Code Rooms
# Contract Map
Use this when deciding what kind of structural boundary to add next.
## Universal Contract Types
### SSOT
The source of truth for product, domain, runtime, and proof intent. Use it when the system needs to generate or coordinate multiple surfaces from one declaration.
### Validator
The gate that prevents invalid truth from entering the builder. Every new SSOT block or manifest field should eventually have validation.
### Profile
The contract for a category of software or runtime path. Use profiles to represent "what kind of thing can be built" without changing central code for every domain.
### Runtime Bundle
The contract for execution dependencies and runtime capabilities. Use bundles to avoid hidden dependency assumptions.
### Design Pack
The contract for deterministic UI modules, visual systems, and interaction recipes. Use design packs to transform taste into reusable build structure.
### Operation
The contract for actions. Use operations when a user, agent, UI, CLI, or MCP tool should do something through a shared action grammar.
### Adapter
The boundary for external or side-effectful behavior. Use adapters for providers, commands, APIs, jobs, payments, email, LLM calls, webhooks, file processing, or any effect that should not live in the trunk.
### Proof Artifact
The structured evidence that a claim is true. Use proof artifacts to make future agents independent from chat memory.
### Checkpoint
The historical record of what changed, what was proven, what remains limited, and what the next structural move should be.
## Growth Ladder
1. **Prototype** - One useful path exists, but proof may be manual.

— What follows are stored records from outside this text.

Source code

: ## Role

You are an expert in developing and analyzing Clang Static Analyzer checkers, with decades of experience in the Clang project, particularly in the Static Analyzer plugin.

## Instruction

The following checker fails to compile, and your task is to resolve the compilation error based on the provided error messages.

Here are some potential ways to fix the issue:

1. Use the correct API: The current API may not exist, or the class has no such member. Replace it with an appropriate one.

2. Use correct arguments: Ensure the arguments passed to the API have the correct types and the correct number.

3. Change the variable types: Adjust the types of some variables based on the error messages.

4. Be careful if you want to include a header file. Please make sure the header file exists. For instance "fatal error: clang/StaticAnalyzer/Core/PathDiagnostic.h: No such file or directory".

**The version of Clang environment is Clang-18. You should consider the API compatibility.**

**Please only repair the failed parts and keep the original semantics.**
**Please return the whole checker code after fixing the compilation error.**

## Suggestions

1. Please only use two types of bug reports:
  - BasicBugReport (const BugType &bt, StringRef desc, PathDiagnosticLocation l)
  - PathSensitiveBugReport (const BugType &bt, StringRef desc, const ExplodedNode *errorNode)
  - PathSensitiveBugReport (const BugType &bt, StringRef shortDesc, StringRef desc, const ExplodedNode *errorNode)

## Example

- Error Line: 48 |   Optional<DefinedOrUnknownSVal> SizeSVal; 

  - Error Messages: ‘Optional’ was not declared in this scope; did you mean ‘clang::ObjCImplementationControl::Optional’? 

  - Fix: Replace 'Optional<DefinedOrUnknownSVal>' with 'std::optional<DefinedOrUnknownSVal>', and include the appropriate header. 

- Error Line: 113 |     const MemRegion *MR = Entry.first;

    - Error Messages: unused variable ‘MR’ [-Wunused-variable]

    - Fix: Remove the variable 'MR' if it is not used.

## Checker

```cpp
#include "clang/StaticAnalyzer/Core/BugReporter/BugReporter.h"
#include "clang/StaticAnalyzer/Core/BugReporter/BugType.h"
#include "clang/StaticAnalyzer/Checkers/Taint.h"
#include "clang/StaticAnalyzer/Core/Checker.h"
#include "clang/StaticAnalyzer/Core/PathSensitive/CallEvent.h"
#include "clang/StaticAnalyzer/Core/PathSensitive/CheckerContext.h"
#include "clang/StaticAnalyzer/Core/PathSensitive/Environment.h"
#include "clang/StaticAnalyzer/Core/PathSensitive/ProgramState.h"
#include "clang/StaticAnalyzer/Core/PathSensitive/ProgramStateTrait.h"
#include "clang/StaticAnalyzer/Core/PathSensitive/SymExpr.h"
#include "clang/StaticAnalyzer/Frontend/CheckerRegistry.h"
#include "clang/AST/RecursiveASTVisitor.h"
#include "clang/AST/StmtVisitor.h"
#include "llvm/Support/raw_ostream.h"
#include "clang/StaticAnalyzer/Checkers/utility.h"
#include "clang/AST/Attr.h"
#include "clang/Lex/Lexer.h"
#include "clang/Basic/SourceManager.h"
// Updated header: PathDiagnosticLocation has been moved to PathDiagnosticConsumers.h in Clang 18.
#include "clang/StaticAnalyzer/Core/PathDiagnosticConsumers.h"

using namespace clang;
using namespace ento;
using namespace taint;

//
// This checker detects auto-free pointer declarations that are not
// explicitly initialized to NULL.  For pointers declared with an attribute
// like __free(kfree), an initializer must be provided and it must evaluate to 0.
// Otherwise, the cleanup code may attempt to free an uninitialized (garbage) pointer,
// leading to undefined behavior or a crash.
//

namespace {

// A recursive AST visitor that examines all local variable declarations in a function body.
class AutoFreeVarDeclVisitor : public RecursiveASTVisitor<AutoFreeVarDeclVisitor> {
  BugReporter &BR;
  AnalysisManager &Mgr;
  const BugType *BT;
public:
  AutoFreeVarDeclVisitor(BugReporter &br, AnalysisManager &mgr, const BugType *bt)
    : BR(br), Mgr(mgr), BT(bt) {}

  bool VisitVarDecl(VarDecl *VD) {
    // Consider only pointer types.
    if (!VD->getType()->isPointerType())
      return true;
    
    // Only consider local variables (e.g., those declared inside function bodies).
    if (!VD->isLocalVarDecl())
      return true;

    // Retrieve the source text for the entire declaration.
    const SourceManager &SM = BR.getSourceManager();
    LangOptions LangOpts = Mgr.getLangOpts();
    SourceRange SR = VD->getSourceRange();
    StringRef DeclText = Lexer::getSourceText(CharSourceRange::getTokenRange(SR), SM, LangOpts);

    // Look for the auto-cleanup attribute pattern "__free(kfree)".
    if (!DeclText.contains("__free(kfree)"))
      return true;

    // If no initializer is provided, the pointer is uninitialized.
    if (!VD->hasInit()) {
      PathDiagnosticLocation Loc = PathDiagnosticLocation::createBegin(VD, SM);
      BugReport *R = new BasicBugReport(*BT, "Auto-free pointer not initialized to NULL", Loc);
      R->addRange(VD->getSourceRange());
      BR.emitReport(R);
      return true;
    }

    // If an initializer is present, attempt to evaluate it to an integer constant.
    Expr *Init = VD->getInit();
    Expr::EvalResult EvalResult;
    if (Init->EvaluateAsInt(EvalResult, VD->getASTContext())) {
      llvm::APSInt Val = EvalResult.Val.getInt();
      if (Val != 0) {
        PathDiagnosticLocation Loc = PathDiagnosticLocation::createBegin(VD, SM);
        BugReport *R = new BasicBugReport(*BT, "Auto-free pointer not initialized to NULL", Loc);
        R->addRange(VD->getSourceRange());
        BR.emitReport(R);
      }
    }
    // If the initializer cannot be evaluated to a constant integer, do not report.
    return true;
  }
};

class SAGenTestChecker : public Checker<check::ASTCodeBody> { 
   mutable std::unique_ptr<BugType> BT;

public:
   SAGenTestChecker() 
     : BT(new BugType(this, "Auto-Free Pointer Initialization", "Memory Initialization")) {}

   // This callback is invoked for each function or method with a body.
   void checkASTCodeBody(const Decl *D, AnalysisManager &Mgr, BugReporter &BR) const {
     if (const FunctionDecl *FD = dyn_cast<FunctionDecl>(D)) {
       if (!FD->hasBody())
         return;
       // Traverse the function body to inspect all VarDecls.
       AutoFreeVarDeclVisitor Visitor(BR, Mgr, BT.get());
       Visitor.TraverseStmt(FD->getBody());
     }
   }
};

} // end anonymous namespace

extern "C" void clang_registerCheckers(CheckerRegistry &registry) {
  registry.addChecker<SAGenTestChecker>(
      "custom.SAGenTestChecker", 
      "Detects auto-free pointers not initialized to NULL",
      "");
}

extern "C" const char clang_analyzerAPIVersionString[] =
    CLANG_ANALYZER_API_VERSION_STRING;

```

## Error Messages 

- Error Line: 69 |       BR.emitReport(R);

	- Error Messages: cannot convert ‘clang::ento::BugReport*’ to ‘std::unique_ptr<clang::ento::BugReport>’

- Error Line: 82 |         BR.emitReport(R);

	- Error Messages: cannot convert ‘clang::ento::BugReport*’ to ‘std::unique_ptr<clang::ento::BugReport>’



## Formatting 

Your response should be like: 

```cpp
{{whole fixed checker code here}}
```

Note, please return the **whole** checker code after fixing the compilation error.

2. **Proof** - The path has repeatable evidence.
3. **Contract** - The path is driven by structured input.
4. **Generator** - The contract produces build artifacts.
5. **Runtime** - The generated output runs in a realistic local environment.
6. **Agent Surface** - CLI, tool, MCP, or protocol access exists.
7. **Modularity** - Profiles, bundles, modules, operations, or adapters can be added without trunk surgery.
8. **Governance** - Scorecards, checkpoints, release/preflight gates, and artifact checks keep claims honest.
9. **SDK** - New branches can be scaffolded from contracts.
10. **Ecosystem** - External contributors can add branches while the trunk remains stable.
## Choosing the Next Boundary
Pick the boundary that removes the most repeated manual work:
- Repeated domains: improve SSOT schema and validation.
- Repeated build categories: add profile packs.
- Repeated dependencies: add runtime bundles.
- Repeated UI shapes: add design packs or modules.
- Repeated actions: add operation contracts.
- Repeated side effects: add adapters.
- Repeated acceptance debates: add proof and checkpoint gates.
Do not add a boundary only because it sounds elegant. Add it when it prevents drift, unlocks reuse, or makes proof stronger.